The president of the AIDS Healthcare Foundation (AHF) has written a letter to the president of Indian drugmaker Cipla. AHF, which operates free HIV/AIDS treatment clinics in the U.S., Africa, Latin America and Asia, criticized the company for its high domestic price for its generic version of the HIV drug tenofovir. While praising the company for its successful efforts to lower the cost of lifesaving HIV/AIDS drugs in other parts of the developing world, such as Africa, the letter decries the company's failure to make these same drugs available at an affordable price in India.

In a March 2006 article in The New York Times on tenofovir, Cipla's president said that the drug is currently being offered in India for $700 per person per year, but will eventually be made available in Africa at $350 per person per year.

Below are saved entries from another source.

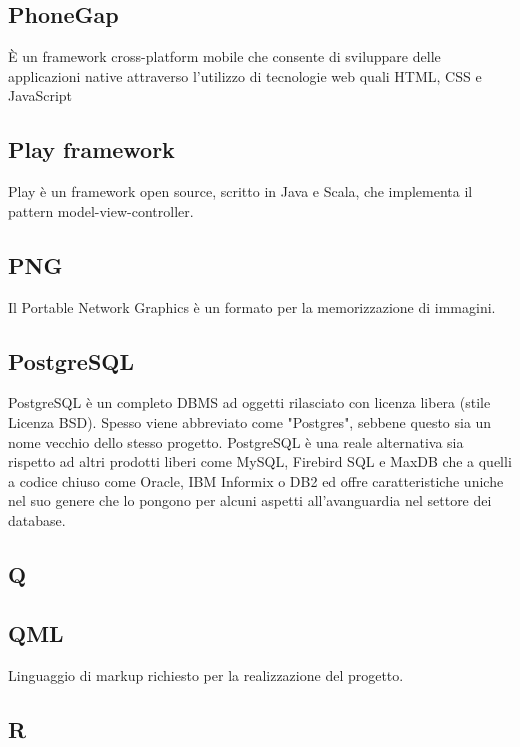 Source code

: \subsection{PhoneGap}
È un framework cross-platform mobile che consente di sviluppare delle applicazioni native attraverso l'utilizzo di tecnologie web quali HTML, CSS e JavaScript

\subsection{Play framework}
Play è un framework open source, scritto in Java e Scala, che implementa il pattern model-view-controller.

\subsection{PNG}
Il Portable Network Graphics è un formato per la memorizzazione di immagini.

\subsection{PostgreSQL}
PostgreSQL è un completo DBMS ad oggetti rilasciato con licenza libera (stile Licenza BSD). Spesso viene abbreviato come "Postgres", sebbene questo sia un nome vecchio dello stesso progetto. PostgreSQL è una reale alternativa sia rispetto ad altri prodotti liberi come MySQL, Firebird SQL e MaxDB che a quelli a codice chiuso come Oracle, IBM Informix o DB2 ed offre caratteristiche uniche nel suo genere che lo pongono per alcuni aspetti all'avanguardia nel settore dei database.

\newpage

\begin{center}
\Huge\section{\uppercase{Q}}
\end{center}

\subsection{QML}
Linguaggio di markup richiesto per la realizzazione del progetto.

\newpage

\begin{center}
\Huge\section{\uppercase{R}}
\end{center}

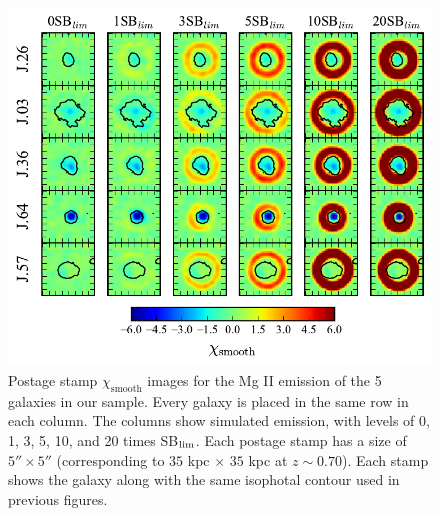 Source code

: \documentclass[twocolumn]{aastex61}
\begin{document}
\begin{figure}[p]
\centering
\includegraphics[scale=1.2]{../Figures/sigmas.pdf}
\caption{Postage stamp $\chi_{\text{smooth}}$ images for the Mg II emission of the 5 galaxies in our sample. Every galaxy is placed in the same row in each column. The columns show simulated emission, with levels of 0, 1, 3, 5, 10, and 20 times SB$_{\rm lim}$.  Each postage stamp has a size of $5'' \times 5''$ (corresponding to $35$ kpc $\times$ $35$ kpc at $z\sim 0.70$). Each stamp shows the galaxy along with the same isophotal contour used in previous figures.}
\label{fig:sigmas}
\end{figure}
\end{document}
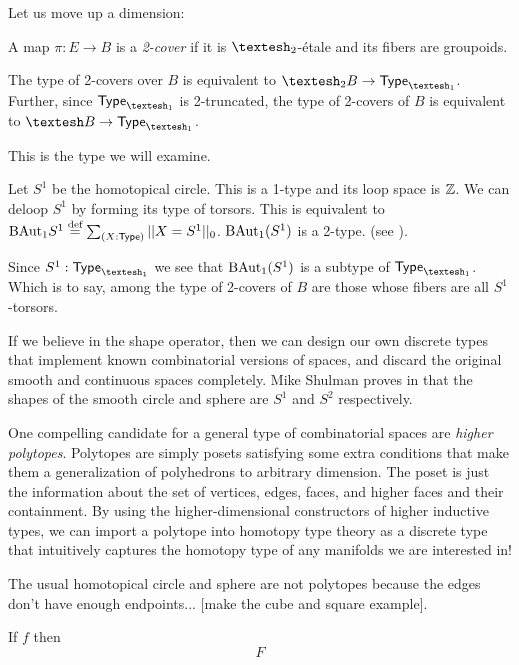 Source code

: \documentclass[12pt]{article}
\begin{document}
Let us move up a dimension:

\begin{mydef}
  A map \(\pi:E\to B\) is a \emph{2-cover} if it is \(\shapet\)-étale and its fibers are groupoids.
\end{mydef}

\begin{mylemma}
  The type of 2-covers over \(B\) is equivalent to \(\shapet B \to \Typeo\). Further, since \(\Typeo\) is 2-truncated, the type of 2-covers of \(B\) is equivalent to \(\shape B\to \Typeo\).
\end{mylemma}

This is the type we will examine.

Let \(S^1\) be the homotopical circle. This is a 1-type and its loop space is \(\mathbb{Z}\). We can deloop \(S^1\) by forming its type of torsors. This is equivalent to \(\mathrm{BAut}_1 S^1\stackrel{\textup{def}}{=}\sum_{(X:\mathsf{Type})}||X=S^1||_0\). \(\mathrm{BAut}_1(S^1)\) is a 2-type. (see \cite{buchholtz2023central}).

Since \(S^1:\Typeo\) we see that \(\mathrm{BAut}_1(S^1)\) is a subtype of \(\Typeo\). Which is to say, among the type of 2-covers of \(B\) are those whose fibers are all \(S^1\)-torsors.

If we believe in the shape operator, then we can design our own discrete types that implement known combinatorial versions of spaces, and discard the original smooth and continuous spaces completely. Mike Shulman proves in \cite{shulman_cohesion} that the shapes of the smooth circle and sphere are \(S^1\) and \(S^2\) respectively.

One compelling candidate for a general type of combinatorial spaces are \emph{higher polytopes}. Polytopes are simply posets satisfying some extra conditions that make them a generalization of polyhedrons to arbitrary dimension. The poset is just the information about the set of vertices, edges, faces, and higher faces and their containment. By using the higher-dimensional constructors of higher inductive types, we can import a polytope into homotopy type theory as a discrete type that intuitively captures the homotopy type of any manifolds we are interested in!

The usual homotopical circle and sphere are not polytopes because the edges don't have enough endpoints... [make the cube and square example].

If \( f \) then 
\[ 
F 
\]


\end{document}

"Though it is commendable that Cipla plans to increase access to tenofovir in Africa with a lower drug price, the need for affordable HIV/AIDS drugs in India is equally great," said Michael Weinstein, AHF's president. "India is now the country with the most people living with HIV/AIDS in the world -- even surpassing South Africa, once the epicenter of the epidemic. With a gross national income per capita of $630, it is virtually impossible for the majority of the 5.7 million people living with HIV/AIDS in India to afford $700 per year for one AIDS drug, much less an entire regimen."